When you connect Kapa to GitHub Issues, the following data is ingested:

  • Issue URLs
  • Issue titles and body content
  • Comments and discussion threads on issues
  • Issue status
  • User information (anonymized)

Permissions required

The following permissions are required when using a personal access token for private repositories:

PermissionPurposeSecurity considerations
Issues: read-onlyEnables access to issues, comments, and labelsKapa cannot create or modify issues

We recommend using a fine-grained access token limited to only the repositories you want to connect to Kapa.

Setup

Step 1: Connect your repository

  1. Go to the Sources tab on the Kapa platform and click on Add new source
  2. Enter a name for the source, select GitHub Issues, and click Continue
  3. Specify the GitHub repository to use by filling in the Owner and Name fields
  4. If it's a private repository, enter a personal access token for authentication
  5. Upon successful connection, a purple text box appears, providing you with the repository description

Step 2: Filter your issues

Configure the following optional parameters to only select a subset of your issues to include:

  1. Choose Issue state to include open issues, closed issues, or both
  2. Set an Issue age filter to only include recently updated issues
  3. Select Include issue labels to target specific issue categories
  4. Select Exclude issue labels to filter out irrelevant issues
  5. Click Save to begin the ingestion process

Configuration options

The following configuration options are available for the GitHub Issues integration:

OptionDescriptionDefaultRequired
OwnerGitHub username or organization that owns the repositoryNoneYes
NameName of the GitHub repositoryNoneYes
Personal access tokenToken for authenticating to GitHub (for private repositories)NoneFor private repos
Issue stateFilter issues by state (open, closed, or both)BothNo
Issue ageOnly include issues updated within the specified time rangeAll timeNo
Include issue labelsOnly include issues with one of the specified labelsAll labelsNo
Exclude issue labelsExclude issues with any of the specified labelsNoneNo

Best practices

Experiment with filtering

It's difficult to recommend a general set of filters, as what works well is highly project dependent. Issues with certain labels might be irrelevant or misleading, issues of a certain age might be too outdated and contain false information, or closed issues might generally be irrelevant for users of your project.

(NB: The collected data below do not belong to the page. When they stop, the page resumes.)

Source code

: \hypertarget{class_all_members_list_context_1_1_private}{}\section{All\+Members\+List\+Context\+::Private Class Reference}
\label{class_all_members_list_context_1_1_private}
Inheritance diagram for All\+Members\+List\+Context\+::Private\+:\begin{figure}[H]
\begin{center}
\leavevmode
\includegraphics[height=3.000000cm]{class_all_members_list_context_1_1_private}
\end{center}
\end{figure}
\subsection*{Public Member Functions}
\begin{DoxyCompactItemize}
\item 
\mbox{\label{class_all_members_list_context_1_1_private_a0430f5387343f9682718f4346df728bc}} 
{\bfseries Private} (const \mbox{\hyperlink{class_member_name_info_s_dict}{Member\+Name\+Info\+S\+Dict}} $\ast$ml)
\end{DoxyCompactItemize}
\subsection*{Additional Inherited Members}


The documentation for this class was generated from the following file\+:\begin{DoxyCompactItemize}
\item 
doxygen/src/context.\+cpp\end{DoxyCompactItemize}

By experimenting with different filter settings and reviewing Kapa's conversations in production, you can determine what the right level is for your repository.

Use a dedicated label to exclude outdated issues

A common problem is that outdated issues are hard to exclude with a general Issue age filter. An issue from three years ago might still be highly relevant while a three-month-old issue now contains false information because of a new release. A manual but effective solution to this problem is to create a new dedicated label for excluding outdated issues (e.g., exclude-kapa) and exclude it via the Exclude issue labels filter.

Review your conversations in the Kapa platform periodically and when you notice Kapa giving a false or undesired answer because of an outdated GitHub issue, manually apply the exclude-kapa label to it. Through this manual workflow, you can weed out bad content from your GitHub issues without losing good content by applying too broad of a filter.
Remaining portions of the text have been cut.